## Work instructions
Transcribe only part of the material below: the lines from the one containing "testing, and styling." through the one containing "This template adds", inclusive, exactly as written.

[[ Data provided open ]]

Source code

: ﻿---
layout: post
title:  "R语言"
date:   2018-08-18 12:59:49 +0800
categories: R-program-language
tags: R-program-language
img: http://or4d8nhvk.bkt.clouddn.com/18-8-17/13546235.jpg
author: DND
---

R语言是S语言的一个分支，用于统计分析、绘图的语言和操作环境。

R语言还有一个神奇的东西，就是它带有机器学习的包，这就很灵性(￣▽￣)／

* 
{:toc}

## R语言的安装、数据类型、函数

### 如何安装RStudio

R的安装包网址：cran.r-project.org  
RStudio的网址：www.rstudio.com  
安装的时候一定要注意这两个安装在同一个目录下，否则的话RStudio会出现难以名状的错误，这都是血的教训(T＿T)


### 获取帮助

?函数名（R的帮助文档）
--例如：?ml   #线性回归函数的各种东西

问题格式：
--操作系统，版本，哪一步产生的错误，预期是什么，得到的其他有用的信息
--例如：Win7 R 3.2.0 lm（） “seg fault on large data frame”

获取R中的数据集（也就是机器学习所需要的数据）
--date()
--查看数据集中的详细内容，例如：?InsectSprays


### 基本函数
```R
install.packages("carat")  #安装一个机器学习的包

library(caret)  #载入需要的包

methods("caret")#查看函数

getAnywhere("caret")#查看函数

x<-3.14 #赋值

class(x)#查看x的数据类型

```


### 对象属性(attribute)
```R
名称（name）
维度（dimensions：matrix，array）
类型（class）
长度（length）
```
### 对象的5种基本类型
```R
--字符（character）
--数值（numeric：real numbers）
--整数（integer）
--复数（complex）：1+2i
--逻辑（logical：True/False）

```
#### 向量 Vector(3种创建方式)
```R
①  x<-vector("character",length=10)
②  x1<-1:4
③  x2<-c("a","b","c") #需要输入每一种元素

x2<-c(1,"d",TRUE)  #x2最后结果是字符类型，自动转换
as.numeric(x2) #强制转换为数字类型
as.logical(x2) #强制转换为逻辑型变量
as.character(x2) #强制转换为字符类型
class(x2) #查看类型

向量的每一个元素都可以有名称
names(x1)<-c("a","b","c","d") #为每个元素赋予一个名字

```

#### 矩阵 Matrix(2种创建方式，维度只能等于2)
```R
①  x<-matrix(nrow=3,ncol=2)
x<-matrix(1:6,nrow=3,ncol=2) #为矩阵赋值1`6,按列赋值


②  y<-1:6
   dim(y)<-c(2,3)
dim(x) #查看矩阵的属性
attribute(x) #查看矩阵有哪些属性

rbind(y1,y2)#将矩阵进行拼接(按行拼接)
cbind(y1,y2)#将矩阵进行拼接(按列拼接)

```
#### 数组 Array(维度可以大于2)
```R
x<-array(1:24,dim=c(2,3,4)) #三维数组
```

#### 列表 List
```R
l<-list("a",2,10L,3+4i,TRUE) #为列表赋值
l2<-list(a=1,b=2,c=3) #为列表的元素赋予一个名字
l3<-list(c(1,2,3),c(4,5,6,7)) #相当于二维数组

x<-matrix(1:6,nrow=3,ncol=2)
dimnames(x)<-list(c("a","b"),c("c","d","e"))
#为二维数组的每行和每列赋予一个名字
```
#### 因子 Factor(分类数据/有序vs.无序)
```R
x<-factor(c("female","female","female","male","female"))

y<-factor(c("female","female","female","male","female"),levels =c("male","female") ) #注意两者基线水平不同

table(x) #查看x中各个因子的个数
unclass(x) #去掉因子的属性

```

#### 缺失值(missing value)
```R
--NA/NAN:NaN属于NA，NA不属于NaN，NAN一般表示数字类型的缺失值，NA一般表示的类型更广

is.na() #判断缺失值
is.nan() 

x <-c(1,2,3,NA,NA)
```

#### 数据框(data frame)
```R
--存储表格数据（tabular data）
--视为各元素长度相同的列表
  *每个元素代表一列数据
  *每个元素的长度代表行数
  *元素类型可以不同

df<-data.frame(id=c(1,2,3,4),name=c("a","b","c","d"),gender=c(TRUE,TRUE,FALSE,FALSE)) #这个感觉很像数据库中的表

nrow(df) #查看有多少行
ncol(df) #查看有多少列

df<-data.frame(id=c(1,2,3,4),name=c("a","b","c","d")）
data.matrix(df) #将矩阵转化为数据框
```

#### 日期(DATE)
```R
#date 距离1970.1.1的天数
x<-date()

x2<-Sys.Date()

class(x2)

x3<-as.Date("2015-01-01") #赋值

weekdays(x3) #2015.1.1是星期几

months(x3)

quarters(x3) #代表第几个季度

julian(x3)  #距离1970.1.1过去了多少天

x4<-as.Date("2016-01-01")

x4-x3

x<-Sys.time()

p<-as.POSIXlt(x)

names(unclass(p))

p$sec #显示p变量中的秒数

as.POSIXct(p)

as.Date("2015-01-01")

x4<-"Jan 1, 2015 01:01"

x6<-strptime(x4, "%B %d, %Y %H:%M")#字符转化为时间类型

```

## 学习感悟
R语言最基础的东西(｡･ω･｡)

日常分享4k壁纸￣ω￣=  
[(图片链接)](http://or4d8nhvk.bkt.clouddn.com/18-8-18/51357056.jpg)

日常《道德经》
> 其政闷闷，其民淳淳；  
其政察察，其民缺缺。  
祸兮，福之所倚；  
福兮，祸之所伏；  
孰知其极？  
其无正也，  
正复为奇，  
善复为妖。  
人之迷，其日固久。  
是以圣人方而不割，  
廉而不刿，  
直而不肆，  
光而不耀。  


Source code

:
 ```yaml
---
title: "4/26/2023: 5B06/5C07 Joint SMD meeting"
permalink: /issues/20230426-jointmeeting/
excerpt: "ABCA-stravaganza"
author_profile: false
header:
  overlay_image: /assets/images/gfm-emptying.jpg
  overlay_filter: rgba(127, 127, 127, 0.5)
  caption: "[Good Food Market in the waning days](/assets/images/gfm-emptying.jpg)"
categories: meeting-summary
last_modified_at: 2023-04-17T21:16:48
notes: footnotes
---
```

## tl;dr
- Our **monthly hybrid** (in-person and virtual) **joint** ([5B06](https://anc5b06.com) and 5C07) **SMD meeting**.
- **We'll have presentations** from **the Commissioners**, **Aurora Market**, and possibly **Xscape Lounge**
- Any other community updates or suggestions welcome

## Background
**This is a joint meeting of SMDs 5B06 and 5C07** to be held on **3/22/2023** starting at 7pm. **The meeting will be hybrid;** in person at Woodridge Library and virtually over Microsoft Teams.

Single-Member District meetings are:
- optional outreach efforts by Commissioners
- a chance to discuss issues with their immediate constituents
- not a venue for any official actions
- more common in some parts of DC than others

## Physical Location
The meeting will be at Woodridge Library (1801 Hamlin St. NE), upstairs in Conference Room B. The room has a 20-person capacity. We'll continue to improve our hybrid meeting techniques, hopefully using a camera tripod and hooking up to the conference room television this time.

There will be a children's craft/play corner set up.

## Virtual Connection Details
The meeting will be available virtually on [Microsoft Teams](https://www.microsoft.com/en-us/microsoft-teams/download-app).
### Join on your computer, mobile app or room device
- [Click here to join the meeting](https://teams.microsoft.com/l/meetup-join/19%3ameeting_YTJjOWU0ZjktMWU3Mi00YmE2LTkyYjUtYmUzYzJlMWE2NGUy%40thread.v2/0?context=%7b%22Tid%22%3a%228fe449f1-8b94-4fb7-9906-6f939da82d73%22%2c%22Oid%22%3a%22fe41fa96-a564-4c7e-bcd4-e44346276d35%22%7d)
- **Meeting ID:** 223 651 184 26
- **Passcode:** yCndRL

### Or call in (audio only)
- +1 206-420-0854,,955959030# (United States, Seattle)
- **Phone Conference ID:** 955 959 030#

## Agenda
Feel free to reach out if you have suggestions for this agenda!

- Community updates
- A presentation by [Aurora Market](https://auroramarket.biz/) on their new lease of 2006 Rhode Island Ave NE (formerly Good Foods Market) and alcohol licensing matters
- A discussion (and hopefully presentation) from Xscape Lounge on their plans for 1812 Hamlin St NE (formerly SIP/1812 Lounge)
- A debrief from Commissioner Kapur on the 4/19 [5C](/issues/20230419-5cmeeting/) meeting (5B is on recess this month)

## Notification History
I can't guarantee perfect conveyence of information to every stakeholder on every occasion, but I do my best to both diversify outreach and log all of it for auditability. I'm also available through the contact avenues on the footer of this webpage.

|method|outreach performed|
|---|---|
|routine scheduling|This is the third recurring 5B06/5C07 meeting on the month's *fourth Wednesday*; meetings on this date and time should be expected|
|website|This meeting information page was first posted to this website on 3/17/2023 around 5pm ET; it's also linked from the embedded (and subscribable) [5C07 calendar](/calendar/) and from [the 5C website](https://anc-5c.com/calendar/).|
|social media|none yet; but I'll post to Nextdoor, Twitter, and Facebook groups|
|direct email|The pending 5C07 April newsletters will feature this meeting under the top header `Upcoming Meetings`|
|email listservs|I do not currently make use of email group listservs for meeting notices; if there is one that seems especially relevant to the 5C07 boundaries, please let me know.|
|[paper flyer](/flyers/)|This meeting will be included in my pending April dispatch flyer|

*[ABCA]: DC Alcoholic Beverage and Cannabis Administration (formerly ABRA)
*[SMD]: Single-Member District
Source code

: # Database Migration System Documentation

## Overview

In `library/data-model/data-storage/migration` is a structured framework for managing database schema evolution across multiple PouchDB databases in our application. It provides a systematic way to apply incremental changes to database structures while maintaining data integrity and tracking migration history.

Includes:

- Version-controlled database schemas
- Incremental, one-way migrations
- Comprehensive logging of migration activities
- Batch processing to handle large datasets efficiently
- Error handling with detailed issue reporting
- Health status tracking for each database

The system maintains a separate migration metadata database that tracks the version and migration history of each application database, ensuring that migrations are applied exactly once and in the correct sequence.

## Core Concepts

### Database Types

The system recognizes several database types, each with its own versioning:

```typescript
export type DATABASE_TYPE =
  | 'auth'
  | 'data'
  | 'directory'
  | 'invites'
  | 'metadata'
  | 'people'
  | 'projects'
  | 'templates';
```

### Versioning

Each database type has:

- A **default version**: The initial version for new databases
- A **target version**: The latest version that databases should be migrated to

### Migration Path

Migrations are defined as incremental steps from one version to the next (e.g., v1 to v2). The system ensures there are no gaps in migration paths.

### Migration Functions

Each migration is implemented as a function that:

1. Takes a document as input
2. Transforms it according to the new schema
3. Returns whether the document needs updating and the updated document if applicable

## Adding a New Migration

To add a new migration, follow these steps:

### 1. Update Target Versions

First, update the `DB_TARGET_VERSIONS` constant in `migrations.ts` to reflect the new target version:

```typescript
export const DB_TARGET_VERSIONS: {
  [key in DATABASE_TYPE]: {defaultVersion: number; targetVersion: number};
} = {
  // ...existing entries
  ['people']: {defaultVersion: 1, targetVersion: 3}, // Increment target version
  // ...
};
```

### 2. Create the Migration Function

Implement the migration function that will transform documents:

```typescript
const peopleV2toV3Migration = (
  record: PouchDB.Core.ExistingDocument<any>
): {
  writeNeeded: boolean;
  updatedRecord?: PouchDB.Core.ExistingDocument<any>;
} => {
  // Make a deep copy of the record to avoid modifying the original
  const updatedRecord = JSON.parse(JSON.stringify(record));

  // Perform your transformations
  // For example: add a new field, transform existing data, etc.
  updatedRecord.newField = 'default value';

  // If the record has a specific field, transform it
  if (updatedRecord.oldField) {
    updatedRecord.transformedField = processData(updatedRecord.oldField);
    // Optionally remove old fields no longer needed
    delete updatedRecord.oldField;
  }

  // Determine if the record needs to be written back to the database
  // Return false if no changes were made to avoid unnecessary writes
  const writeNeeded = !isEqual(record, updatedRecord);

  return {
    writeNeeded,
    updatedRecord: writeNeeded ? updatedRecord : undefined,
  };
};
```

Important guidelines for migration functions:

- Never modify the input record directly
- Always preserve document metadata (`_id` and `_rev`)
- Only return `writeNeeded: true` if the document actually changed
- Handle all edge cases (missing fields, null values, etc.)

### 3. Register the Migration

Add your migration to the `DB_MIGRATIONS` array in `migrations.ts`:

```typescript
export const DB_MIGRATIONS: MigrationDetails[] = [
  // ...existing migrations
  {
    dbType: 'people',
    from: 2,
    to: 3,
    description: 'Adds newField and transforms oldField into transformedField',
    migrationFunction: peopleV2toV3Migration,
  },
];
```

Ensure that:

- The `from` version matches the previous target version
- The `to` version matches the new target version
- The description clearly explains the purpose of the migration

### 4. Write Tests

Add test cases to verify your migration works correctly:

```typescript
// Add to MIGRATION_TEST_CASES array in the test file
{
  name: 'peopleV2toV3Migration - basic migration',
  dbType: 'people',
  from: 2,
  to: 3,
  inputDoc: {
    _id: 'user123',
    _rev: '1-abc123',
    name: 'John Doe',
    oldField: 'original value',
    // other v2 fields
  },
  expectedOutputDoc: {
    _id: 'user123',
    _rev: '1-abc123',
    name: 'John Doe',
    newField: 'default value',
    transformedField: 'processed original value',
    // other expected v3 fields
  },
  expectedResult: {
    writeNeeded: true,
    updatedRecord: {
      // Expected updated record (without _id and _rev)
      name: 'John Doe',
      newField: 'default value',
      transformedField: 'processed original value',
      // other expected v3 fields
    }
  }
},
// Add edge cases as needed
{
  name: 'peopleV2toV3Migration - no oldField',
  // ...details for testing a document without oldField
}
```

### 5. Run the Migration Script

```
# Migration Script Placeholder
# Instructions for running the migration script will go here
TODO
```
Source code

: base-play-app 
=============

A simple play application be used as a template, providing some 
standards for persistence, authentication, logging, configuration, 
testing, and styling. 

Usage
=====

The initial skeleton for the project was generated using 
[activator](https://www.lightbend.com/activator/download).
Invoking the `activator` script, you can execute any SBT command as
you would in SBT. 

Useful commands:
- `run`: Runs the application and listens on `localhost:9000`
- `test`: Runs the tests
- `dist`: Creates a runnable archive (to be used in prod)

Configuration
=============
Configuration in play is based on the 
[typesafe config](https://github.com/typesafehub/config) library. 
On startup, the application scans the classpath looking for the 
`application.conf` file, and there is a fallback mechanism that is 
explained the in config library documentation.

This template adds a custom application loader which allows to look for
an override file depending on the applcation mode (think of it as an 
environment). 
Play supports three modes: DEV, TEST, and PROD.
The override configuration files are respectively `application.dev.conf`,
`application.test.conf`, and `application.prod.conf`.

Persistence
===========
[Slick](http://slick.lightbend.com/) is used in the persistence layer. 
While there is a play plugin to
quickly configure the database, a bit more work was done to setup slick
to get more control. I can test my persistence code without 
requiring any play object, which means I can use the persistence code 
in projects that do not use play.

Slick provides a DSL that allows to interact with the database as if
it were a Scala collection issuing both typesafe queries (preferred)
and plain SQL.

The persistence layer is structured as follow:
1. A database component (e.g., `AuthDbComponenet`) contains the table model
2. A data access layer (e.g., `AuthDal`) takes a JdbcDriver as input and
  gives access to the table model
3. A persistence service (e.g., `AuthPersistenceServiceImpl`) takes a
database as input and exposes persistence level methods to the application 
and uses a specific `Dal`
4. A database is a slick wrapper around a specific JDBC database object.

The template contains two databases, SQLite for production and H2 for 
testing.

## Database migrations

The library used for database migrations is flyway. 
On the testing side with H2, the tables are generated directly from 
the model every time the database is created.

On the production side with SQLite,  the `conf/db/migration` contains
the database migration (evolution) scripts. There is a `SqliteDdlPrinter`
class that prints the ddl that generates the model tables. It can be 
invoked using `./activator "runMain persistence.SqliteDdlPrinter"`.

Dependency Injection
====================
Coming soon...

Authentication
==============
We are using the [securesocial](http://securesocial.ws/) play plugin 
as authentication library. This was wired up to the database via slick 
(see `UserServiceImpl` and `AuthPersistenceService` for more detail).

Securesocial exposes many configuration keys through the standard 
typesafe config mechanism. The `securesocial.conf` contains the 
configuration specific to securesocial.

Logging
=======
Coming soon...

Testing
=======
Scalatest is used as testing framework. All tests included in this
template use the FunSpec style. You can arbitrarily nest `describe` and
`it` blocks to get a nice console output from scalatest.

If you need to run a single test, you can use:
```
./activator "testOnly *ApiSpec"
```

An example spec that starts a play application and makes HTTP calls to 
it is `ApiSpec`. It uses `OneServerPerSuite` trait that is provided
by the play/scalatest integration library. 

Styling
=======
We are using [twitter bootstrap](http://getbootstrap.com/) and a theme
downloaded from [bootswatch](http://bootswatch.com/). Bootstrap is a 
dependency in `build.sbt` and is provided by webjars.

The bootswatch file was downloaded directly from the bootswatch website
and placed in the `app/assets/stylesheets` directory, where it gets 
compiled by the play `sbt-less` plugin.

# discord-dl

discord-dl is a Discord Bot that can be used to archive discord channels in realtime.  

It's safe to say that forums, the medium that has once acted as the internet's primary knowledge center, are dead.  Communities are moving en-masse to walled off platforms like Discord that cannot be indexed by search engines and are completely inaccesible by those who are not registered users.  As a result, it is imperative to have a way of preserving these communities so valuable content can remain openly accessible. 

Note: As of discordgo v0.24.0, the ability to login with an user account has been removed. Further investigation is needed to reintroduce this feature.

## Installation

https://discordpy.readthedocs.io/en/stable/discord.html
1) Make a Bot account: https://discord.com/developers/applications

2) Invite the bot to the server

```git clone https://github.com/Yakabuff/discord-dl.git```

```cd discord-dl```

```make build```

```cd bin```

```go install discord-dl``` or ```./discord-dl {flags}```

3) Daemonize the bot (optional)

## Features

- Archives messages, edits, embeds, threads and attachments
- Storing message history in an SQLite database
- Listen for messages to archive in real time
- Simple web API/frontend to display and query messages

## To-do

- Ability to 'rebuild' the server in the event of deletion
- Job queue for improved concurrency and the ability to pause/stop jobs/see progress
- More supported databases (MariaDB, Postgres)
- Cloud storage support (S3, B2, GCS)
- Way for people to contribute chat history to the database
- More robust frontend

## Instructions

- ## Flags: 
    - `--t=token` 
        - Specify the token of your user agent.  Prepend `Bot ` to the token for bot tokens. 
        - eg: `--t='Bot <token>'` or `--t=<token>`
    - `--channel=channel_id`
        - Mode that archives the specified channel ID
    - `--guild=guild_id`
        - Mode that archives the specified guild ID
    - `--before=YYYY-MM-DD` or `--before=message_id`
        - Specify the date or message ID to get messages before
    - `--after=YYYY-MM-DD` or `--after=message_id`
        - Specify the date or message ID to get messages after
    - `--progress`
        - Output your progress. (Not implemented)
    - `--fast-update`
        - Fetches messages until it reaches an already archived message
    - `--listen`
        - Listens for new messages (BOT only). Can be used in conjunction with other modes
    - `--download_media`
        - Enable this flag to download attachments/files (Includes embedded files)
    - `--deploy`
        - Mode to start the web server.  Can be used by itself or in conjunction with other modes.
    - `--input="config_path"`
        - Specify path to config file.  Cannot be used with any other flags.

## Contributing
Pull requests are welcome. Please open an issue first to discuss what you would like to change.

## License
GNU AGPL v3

[[ Data provided closed ]]

## Response for this exercise
testing, and styling. 

Usage
=====

The initial skeleton for the project was generated using 
[activator](https://www.lightbend.com/activator/download).
Invoking the `activator` script, you can execute any SBT command as
you would in SBT. 

Useful commands:
- `run`: Runs the application and listens on `localhost:9000`
- `test`: Runs the tests
- `dist`: Creates a runnable archive (to be used in prod)

Configuration
=============
Configuration in play is based on the 
[typesafe config](https://github.com/typesafehub/config) library. 
On startup, the application scans the classpath looking for the 
`application.conf` file, and there is a fallback mechanism that is 
explained the in config library documentation.

This template adds a custom application loader which allows to look for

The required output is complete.